They’ve called not one press conference but three of them, at least. Simultaneous events are now scheduled for Thursday in Washington, D.C., London, and Paris, and it seems like more are being announced every hour. We can assume the scientists of the Laser Interferometer Gravitational-Wave Observatory (LIGO) have something important to tell us.*
As you've probably heard, rumor is that LIGO has detected gravitational waves, possibly ones caused by the merger of two stellar-mass black holes. (The merger of two neutron stars or a particularly violent supernova could also send ripples through spacetime that LIGO could detect.) Kip Thorne, Caltech general-relativity guru and arguably LIGO’s most prominent supporter, has explained many times over the years why a discovery like this would be exciting, but the line of his I like best comes from 300 Years of Gravitation (1987): “If cosmic gravitational waves can be detected and studied, they will create a revolution of our view of the universe comparable to or greater than that which resulted from the discovery of radio waves.”
I like that line because it’s the opposite of cautious academic equivocating—and yet it’s published in a scholarly volume of essays by giants like Stephen Hawking, Roger Blandford, Roger Penrose, and Martin Rees. In a venue discouraging of hype, Thorne predicted that gravitational waves would transform our understanding of nature. This press conference on Thursday might be kind of a big deal.
The opening of the radio sky, of course, led to the discovery of radio galaxies, quasars, and astrophysical black holes. The detection of gravitational waves could be similarly transformative because it would mark the beginning of an era in which scientists can use gravitational waves just as they use electromagnetic radiation—as a means of observing the cosmos.

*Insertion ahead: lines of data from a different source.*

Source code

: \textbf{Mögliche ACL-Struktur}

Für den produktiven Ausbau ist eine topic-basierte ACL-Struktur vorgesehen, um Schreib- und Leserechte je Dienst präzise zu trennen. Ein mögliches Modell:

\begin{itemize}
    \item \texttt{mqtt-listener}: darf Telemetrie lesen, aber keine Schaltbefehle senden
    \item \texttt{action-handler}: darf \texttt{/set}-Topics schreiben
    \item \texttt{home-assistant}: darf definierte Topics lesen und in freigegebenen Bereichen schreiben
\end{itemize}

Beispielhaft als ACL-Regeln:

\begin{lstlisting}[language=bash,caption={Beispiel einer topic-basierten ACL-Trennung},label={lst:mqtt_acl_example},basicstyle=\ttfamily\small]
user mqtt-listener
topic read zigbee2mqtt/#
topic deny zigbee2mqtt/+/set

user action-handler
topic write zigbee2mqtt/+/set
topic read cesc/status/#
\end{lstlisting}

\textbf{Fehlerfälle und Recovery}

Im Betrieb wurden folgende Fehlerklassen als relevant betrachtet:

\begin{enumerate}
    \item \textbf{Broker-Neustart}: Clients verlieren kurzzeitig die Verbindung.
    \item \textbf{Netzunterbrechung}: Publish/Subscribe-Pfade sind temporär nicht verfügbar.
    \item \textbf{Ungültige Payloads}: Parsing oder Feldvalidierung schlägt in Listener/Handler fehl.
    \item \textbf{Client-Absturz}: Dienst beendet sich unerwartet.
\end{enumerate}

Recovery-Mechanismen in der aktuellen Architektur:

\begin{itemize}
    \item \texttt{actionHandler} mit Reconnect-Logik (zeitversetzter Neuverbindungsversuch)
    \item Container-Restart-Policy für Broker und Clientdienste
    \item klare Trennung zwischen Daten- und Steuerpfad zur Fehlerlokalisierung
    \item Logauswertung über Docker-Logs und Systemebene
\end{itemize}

Naturally, I’m particularly interested in what this could mean for the study of black holes. The next few years already look incredibly promising; as early as next spring, the Event Horizon Telescope should start looking for the “shadow” of the black hole at the center of the Milky Way, meaning we might soon see, with actual pictures, the faces of these things. Adding gravitational-wave detectors to the toolbox is like growing a new sense organ. We’ll find out Thursday whether this organ has heard anything yet.
*Although wouldn’t it be funny if the press conference turned out to be a routine update?